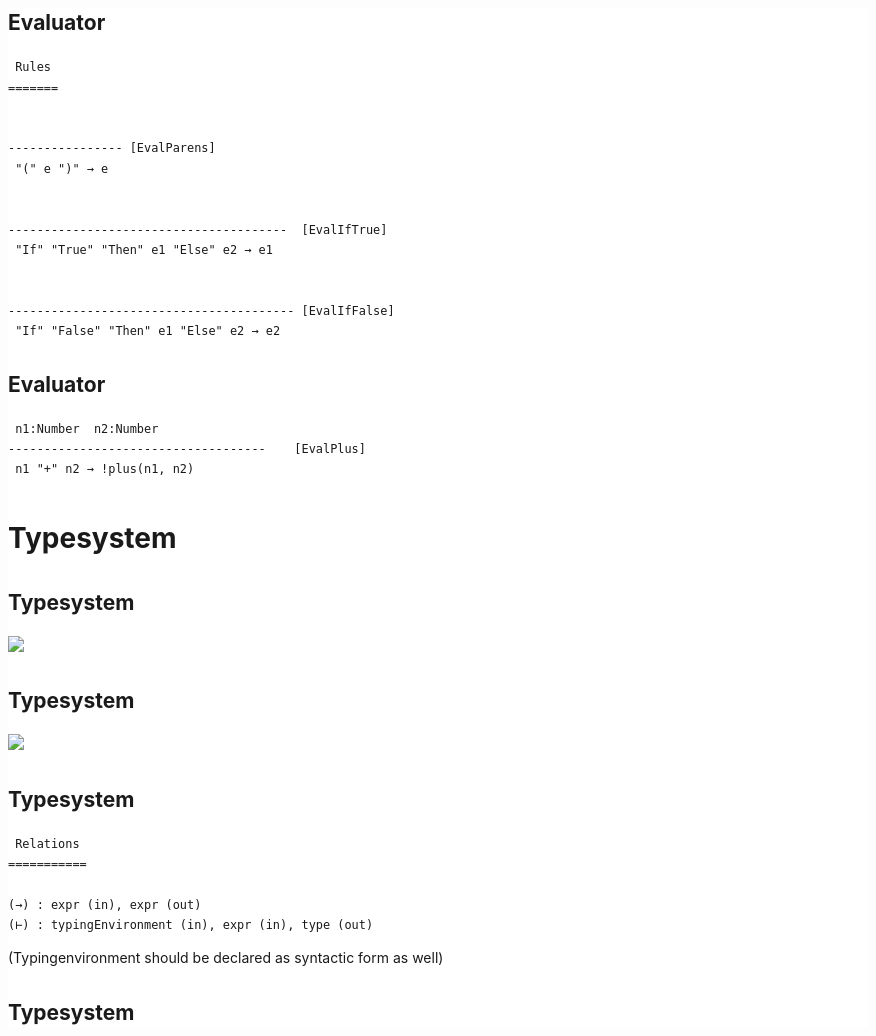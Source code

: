 

Evaluator
---------

	 Rules
	=======


	---------------- [EvalParens]
	 "(" e ")" → e


	---------------------------------------	 [EvalIfTrue]
	 "If" "True" "Then" e1 "Else" e2 → e1


	---------------------------------------- [EvalIfFalse]
	 "If" "False" "Then" e1 "Else" e2 → e2






Evaluator
---------



	 n1:Number	n2:Number
	------------------------------------	[EvalPlus]
	 n1 "+" n2 → !plus(n1, n2)



Typesystem
===========

Typesystem
----------

![](STFLTypeSystemGreek.png)


Typesystem
-----------

![](STFLTypesystemApp.png)


Typesystem
----------

	 Relations
	===========

	(→)	: expr (in), expr (out)
	(⊢)	: typingEnvironment (in), expr (in), type (out)

(Typingenvironment should be declared as syntactic form as well)

Typesystem
-----------
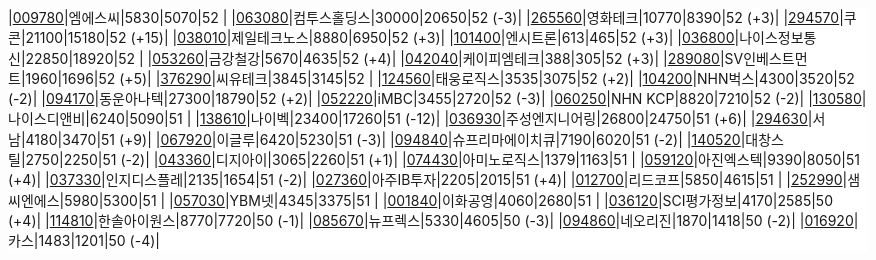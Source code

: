 |[009780](https://finance.daum.net/quotes/A009780)|엠에스씨|5830|5070|52 |
|[063080](https://finance.daum.net/quotes/A063080)|컴투스홀딩스|30000|20650|52 (-3)|
|[265560](https://finance.daum.net/quotes/A265560)|영화테크|10770|8390|52 (+3)|
|[294570](https://finance.daum.net/quotes/A294570)|쿠콘|21100|15180|52 (+15)|
|[038010](https://finance.daum.net/quotes/A038010)|제일테크노스|8880|6950|52 (+3)|
|[101400](https://finance.daum.net/quotes/A101400)|엔시트론|613|465|52 (+3)|
|[036800](https://finance.daum.net/quotes/A036800)|나이스정보통신|22850|18920|52 |
|[053260](https://finance.daum.net/quotes/A053260)|금강철강|5670|4635|52 (+4)|
|[042040](https://finance.daum.net/quotes/A042040)|케이피엠테크|388|305|52 (+3)|
|[289080](https://finance.daum.net/quotes/A289080)|SV인베스트먼트|1960|1696|52 (+5)|
|[376290](https://finance.daum.net/quotes/A376290)|씨유테크|3845|3145|52 |
|[124560](https://finance.daum.net/quotes/A124560)|태웅로직스|3535|3075|52 (+2)|
|[104200](https://finance.daum.net/quotes/A104200)|NHN벅스|4300|3520|52 (-2)|
|[094170](https://finance.daum.net/quotes/A094170)|동운아나텍|27300|18790|52 (+2)|
|[052220](https://finance.daum.net/quotes/A052220)|iMBC|3455|2720|52 (-3)|
|[060250](https://finance.daum.net/quotes/A060250)|NHN KCP|8820|7210|52 (-2)|
|[130580](https://finance.daum.net/quotes/A130580)|나이스디앤비|6240|5090|51 |
|[138610](https://finance.daum.net/quotes/A138610)|나이벡|23400|17260|51 (-12)|
|[036930](https://finance.daum.net/quotes/A036930)|주성엔지니어링|26800|24750|51 (+6)|
|[294630](https://finance.daum.net/quotes/A294630)|서남|4180|3470|51 (+9)|
|[067920](https://finance.daum.net/quotes/A067920)|이글루|6420|5230|51 (-3)|
|[094840](https://finance.daum.net/quotes/A094840)|슈프리마에이치큐|7190|6020|51 (-2)|
|[140520](https://finance.daum.net/quotes/A140520)|대창스틸|2750|2250|51 (-2)|
|[043360](https://finance.daum.net/quotes/A043360)|디지아이|3065|2260|51 (+1)|
|[074430](https://finance.daum.net/quotes/A074430)|아미노로직스|1379|1163|51 |
|[059120](https://finance.daum.net/quotes/A059120)|아진엑스텍|9390|8050|51 (+4)|
|[037330](https://finance.daum.net/quotes/A037330)|인지디스플레|2135|1654|51 (-2)|
|[027360](https://finance.daum.net/quotes/A027360)|아주IB투자|2205|2015|51 (+4)|
|[012700](https://finance.daum.net/quotes/A012700)|리드코프|5850|4615|51 |
|[252990](https://finance.daum.net/quotes/A252990)|샘씨엔에스|5980|5300|51 |
|[057030](https://finance.daum.net/quotes/A057030)|YBM넷|4345|3375|51 |
|[001840](https://finance.daum.net/quotes/A001840)|이화공영|4060|2680|51 |
|[036120](https://finance.daum.net/quotes/A036120)|SCI평가정보|4170|2585|50 (+4)|
|[114810](https://finance.daum.net/quotes/A114810)|한솔아이원스|8770|7720|50 (-1)|
|[085670](https://finance.daum.net/quotes/A085670)|뉴프렉스|5330|4605|50 (-3)|
|[094860](https://finance.daum.net/quotes/A094860)|네오리진|1870|1418|50 (-2)|
|[016920](https://finance.daum.net/quotes/A016920)|카스|1483|1201|50 (-4)|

______________________________

◆ Instructions for the task ◆
Whenever a line in the entries above includes the word "Else", pull that line out.

◆ Response to this exercise ◆
	 "If" "True" "Then" e1 "Else" e2 → e1
	 "If" "False" "Then" e1 "Else" e2 → e2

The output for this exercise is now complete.